### Your task
Only lines that contain the word "구분선을" are to be returned from the data below.

Pictures paired with source code
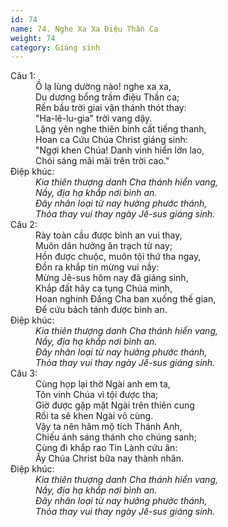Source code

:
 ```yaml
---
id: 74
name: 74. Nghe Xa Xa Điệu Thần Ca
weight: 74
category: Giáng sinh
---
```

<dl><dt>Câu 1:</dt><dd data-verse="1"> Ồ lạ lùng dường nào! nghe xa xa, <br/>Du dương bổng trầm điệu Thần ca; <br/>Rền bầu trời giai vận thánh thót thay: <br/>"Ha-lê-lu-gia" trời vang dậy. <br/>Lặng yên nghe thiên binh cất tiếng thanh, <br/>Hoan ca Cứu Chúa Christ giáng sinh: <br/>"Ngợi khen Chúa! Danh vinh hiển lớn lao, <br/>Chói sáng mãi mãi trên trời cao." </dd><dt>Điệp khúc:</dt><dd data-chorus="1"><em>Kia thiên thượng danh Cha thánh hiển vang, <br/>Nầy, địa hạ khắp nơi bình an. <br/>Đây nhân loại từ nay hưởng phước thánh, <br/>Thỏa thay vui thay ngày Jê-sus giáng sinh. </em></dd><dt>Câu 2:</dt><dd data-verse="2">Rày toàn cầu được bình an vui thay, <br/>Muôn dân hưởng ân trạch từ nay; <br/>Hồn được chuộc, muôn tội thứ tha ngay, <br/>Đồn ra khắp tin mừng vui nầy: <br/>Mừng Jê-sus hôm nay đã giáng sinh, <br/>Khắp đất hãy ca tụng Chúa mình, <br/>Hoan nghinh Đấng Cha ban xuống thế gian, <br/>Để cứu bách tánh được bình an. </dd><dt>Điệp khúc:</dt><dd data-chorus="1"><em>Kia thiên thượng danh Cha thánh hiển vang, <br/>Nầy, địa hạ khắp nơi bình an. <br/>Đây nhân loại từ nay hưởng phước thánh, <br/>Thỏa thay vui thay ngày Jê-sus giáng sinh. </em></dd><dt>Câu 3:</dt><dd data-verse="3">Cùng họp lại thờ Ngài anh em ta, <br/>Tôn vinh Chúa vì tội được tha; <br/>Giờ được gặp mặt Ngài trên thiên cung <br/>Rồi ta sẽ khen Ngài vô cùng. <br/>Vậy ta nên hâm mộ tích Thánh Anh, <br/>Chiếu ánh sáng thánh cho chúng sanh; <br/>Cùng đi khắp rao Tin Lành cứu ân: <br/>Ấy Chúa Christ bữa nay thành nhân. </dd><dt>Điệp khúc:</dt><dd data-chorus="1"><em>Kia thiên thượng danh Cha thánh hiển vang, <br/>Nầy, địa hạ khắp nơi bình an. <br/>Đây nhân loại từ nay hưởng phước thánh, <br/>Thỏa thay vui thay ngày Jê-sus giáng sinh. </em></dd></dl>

* * *

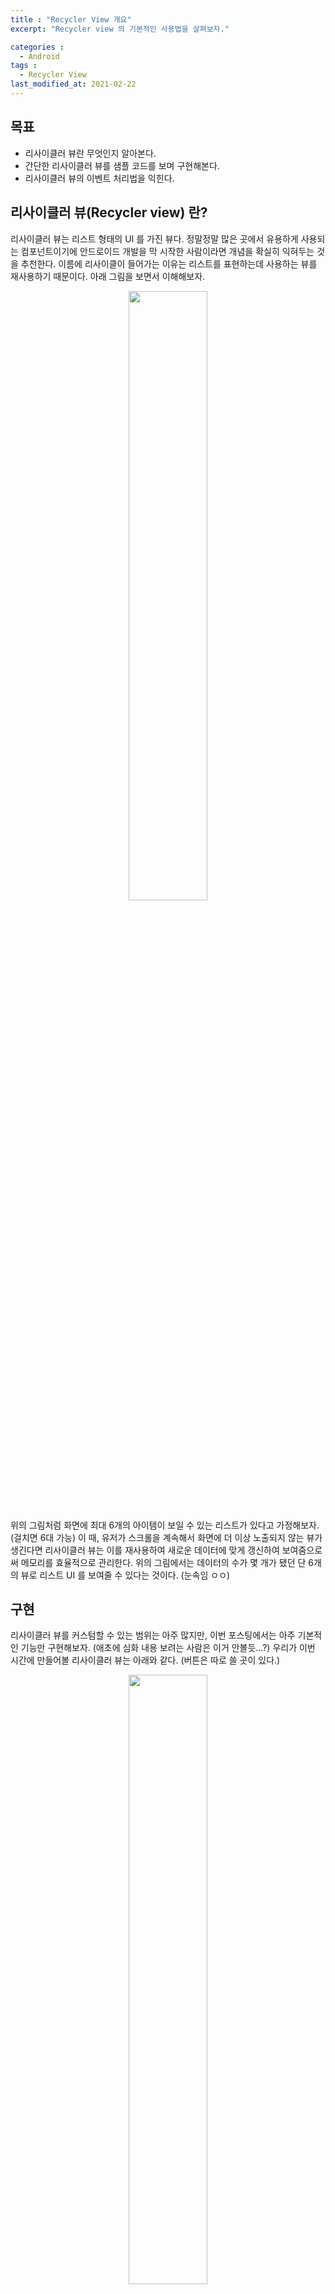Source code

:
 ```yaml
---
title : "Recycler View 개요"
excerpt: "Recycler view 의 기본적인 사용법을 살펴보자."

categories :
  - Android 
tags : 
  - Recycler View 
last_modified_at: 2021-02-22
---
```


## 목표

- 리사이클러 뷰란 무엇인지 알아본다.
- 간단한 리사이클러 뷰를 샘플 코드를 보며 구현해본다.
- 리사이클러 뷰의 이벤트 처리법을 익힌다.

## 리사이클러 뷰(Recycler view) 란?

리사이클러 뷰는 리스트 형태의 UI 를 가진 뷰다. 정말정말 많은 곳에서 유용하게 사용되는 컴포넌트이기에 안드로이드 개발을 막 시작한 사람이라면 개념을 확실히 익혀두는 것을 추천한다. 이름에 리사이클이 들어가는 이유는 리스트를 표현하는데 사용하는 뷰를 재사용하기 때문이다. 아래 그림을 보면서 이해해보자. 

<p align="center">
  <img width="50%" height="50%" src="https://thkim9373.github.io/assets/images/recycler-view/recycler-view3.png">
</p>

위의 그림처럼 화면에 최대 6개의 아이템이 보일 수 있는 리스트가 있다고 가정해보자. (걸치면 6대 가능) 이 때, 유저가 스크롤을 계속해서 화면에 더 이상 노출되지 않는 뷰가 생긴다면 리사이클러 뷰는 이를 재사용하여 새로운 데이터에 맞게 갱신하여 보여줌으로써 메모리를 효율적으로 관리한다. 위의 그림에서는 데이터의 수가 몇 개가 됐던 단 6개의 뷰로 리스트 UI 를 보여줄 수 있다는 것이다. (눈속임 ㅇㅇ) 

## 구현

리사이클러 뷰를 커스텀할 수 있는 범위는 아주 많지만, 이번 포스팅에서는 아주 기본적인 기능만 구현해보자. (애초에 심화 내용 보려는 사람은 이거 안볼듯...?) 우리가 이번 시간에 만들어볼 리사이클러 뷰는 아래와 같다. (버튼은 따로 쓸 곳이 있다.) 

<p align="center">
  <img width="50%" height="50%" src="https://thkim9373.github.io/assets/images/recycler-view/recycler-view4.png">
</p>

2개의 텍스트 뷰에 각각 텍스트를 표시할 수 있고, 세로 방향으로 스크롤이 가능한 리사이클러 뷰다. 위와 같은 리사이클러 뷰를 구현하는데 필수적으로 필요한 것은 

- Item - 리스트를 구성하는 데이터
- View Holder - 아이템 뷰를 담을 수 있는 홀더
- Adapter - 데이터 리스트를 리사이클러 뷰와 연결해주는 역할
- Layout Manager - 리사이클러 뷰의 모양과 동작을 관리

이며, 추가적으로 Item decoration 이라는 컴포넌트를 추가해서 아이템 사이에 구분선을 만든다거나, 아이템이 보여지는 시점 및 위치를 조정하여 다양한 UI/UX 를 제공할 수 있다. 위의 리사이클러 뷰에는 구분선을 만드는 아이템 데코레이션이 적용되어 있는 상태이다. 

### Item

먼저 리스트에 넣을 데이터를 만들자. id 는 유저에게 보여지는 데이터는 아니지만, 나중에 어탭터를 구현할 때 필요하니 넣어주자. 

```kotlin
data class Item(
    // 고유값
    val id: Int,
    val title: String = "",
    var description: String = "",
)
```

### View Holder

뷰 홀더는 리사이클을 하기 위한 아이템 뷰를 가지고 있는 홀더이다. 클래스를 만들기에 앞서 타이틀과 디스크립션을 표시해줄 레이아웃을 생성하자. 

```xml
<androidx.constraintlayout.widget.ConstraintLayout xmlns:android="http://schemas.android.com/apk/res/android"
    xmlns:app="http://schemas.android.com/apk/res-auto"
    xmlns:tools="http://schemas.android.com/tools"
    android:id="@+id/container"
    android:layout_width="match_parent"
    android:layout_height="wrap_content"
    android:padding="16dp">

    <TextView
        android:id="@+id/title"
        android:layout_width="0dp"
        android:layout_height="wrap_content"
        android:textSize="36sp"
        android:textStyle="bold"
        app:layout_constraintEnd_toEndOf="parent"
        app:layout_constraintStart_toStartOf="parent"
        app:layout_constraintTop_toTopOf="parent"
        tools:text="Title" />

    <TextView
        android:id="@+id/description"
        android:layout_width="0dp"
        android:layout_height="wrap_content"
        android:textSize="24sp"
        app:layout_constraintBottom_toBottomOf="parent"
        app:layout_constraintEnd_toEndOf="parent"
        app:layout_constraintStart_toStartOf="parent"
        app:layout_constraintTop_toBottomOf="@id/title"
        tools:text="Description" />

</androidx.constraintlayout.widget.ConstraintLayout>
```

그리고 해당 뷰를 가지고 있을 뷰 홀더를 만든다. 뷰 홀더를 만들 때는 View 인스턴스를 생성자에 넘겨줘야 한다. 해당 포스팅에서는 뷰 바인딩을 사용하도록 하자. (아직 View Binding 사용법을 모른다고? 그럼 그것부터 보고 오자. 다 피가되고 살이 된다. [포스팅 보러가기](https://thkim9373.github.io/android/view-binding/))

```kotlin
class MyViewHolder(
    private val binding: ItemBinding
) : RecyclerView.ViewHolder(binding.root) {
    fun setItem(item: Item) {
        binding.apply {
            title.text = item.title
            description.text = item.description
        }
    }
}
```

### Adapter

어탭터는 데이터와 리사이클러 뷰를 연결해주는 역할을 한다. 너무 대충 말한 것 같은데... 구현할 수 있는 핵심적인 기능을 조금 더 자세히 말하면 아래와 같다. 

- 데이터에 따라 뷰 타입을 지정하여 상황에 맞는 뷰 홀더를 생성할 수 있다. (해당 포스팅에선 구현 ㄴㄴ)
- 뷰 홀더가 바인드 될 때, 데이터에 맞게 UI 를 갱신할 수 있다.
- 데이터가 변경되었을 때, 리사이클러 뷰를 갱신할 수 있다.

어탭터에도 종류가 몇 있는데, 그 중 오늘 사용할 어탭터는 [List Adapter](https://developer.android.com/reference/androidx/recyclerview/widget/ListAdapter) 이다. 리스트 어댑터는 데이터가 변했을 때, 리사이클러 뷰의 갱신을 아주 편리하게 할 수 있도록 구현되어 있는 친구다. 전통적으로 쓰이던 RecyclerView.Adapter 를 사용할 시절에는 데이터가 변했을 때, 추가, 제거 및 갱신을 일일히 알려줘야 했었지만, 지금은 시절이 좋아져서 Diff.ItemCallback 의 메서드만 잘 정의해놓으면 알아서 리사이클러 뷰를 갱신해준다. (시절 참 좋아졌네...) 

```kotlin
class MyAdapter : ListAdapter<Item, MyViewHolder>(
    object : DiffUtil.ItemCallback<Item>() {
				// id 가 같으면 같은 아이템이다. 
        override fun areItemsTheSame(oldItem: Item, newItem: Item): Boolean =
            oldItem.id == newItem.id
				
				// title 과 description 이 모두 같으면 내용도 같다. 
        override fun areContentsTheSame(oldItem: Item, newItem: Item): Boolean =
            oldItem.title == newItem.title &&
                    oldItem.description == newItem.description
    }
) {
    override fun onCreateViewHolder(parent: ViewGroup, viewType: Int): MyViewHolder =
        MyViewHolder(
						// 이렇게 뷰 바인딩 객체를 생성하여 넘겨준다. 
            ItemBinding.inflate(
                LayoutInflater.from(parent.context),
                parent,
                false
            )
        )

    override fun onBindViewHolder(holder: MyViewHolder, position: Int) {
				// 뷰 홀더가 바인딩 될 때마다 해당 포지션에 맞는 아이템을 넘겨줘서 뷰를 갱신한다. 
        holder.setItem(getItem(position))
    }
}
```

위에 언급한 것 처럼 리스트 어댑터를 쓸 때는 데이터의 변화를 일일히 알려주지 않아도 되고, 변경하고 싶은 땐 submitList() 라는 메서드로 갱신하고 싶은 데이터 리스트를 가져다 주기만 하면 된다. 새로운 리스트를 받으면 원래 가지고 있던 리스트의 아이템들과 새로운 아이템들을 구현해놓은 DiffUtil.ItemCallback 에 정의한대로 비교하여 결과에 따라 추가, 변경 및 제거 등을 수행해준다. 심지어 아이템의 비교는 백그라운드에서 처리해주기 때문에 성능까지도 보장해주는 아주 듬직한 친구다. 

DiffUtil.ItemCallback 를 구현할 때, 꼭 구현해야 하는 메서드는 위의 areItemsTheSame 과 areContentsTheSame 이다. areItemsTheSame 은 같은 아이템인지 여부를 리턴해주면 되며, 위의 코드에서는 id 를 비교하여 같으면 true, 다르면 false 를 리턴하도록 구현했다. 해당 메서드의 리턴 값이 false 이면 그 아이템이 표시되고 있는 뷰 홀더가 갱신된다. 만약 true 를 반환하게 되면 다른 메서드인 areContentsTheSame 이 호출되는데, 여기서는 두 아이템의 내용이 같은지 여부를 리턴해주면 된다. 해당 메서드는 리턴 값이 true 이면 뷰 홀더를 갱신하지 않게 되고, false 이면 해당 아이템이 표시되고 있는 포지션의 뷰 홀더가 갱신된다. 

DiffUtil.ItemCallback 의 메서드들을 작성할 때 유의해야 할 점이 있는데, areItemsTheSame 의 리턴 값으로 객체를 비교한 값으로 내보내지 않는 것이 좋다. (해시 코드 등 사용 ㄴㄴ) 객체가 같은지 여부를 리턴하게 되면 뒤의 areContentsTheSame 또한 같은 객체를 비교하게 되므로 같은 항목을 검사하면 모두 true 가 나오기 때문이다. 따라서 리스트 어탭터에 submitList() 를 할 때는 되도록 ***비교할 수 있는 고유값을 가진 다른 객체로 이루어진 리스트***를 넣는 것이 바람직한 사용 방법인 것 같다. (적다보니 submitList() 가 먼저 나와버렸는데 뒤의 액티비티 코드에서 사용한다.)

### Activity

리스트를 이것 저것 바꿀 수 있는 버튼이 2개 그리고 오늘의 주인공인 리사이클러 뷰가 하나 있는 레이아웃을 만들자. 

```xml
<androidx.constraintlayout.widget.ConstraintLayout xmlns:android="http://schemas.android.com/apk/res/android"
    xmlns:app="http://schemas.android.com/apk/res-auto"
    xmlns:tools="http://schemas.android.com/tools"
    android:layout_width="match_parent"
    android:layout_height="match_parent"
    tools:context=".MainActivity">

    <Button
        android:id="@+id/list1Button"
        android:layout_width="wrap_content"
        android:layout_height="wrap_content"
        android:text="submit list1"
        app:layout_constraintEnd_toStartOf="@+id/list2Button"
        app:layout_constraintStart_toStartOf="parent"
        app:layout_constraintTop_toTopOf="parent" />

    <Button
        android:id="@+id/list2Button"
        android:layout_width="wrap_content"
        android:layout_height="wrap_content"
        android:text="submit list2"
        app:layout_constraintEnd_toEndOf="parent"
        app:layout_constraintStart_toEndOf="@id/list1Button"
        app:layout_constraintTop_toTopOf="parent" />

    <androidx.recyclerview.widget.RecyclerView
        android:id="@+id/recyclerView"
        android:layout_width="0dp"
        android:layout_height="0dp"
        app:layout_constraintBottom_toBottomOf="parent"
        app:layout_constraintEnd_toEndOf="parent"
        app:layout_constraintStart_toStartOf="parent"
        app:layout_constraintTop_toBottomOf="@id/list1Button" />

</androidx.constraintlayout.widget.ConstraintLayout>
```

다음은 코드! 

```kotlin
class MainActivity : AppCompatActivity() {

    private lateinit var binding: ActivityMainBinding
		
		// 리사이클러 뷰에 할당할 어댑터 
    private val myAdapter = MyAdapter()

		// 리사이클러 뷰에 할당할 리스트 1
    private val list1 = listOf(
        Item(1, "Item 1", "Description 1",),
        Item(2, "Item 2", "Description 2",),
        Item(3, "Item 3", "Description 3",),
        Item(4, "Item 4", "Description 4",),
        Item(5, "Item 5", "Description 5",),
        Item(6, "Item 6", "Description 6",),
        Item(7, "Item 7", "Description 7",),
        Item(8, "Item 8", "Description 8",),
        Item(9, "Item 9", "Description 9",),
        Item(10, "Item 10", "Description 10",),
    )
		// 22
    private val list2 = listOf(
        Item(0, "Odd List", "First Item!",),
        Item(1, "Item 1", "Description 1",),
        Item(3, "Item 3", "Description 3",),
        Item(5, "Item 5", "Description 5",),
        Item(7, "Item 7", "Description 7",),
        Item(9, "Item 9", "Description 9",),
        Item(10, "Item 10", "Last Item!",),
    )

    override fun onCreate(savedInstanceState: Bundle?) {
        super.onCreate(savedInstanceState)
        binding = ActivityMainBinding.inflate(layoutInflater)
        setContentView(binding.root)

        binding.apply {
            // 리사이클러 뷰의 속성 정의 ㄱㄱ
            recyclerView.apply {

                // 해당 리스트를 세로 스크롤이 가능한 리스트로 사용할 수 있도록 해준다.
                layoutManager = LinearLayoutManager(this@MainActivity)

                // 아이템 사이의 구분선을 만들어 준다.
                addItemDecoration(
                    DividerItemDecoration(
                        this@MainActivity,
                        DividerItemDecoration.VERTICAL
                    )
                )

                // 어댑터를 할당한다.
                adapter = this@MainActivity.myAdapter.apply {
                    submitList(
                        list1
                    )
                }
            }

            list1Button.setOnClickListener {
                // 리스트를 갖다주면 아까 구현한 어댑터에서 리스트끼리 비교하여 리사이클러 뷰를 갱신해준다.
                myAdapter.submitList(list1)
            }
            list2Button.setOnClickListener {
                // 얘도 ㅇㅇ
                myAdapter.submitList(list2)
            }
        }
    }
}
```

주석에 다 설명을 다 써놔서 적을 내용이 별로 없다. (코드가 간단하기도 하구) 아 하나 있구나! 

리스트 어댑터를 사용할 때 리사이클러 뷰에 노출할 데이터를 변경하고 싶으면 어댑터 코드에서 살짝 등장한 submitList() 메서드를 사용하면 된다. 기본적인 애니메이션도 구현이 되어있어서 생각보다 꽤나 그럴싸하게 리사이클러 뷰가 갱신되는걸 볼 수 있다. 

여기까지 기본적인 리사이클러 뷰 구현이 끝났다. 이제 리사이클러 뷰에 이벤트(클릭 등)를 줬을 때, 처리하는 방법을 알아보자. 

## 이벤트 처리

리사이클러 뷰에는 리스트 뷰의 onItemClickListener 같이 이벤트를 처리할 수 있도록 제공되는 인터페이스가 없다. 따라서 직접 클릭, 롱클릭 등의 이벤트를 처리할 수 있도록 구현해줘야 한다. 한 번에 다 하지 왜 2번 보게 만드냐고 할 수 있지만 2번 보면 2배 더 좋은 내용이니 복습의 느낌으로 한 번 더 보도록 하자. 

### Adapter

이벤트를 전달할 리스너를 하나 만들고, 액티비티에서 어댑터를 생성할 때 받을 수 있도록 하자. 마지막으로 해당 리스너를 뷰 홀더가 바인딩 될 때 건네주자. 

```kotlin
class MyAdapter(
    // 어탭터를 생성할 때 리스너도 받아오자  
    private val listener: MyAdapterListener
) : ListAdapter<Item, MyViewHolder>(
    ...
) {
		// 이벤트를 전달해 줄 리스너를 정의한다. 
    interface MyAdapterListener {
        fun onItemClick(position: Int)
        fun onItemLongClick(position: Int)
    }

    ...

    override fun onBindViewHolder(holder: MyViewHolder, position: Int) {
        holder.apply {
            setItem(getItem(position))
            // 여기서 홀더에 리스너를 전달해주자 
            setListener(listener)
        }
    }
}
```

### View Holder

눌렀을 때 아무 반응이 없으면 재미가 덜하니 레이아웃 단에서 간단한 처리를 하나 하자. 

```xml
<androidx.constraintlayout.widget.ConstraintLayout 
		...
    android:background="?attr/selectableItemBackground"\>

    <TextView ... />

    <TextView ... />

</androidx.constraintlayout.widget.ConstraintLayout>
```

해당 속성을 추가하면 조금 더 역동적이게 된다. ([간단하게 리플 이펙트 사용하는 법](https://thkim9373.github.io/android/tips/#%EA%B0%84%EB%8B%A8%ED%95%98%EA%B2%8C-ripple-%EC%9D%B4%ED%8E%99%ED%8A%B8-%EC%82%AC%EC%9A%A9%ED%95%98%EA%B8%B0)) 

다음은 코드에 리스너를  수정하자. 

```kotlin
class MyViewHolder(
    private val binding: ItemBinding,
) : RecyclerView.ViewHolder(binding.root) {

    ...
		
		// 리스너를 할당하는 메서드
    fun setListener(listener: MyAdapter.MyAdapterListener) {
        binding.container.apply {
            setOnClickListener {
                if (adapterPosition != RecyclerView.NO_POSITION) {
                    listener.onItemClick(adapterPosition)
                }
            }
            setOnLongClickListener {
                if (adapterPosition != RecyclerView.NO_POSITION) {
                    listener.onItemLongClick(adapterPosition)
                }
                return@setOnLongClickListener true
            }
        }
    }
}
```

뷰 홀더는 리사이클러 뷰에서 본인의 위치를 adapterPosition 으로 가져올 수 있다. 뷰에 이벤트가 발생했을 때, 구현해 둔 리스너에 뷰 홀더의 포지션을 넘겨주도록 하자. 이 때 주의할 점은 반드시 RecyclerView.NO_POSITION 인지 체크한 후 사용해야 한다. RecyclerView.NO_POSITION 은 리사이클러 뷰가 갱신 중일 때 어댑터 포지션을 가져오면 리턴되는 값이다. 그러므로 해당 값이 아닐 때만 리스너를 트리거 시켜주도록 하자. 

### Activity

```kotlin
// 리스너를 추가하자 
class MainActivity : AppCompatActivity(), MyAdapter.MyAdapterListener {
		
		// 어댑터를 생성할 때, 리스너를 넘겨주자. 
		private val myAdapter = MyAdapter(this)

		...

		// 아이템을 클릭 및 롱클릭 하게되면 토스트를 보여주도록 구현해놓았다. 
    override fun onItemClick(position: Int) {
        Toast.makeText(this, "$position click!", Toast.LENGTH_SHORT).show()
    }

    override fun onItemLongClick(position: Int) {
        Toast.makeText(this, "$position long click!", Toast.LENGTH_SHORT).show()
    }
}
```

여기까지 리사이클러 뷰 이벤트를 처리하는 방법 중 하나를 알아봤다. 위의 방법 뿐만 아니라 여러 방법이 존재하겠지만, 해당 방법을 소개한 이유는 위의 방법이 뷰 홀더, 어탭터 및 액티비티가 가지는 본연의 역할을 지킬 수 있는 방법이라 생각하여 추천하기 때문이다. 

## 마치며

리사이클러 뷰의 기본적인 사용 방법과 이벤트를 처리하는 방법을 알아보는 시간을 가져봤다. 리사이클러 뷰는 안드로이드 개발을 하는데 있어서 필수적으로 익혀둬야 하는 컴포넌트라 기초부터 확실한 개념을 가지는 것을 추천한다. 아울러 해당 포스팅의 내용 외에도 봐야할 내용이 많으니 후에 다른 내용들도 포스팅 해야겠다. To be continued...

### Output for this exercise
이며, 추가적으로 Item decoration 이라는 컴포넌트를 추가해서 아이템 사이에 구분선을 만든다거나, 아이템이 보여지는 시점 및 위치를 조정하여 다양한 UI/UX 를 제공할 수 있다. 위의 리사이클러 뷰에는 구분선을 만드는 아이템 데코레이션이 적용되어 있는 상태이다. 
                // 아이템 사이의 구분선을 만들어 준다.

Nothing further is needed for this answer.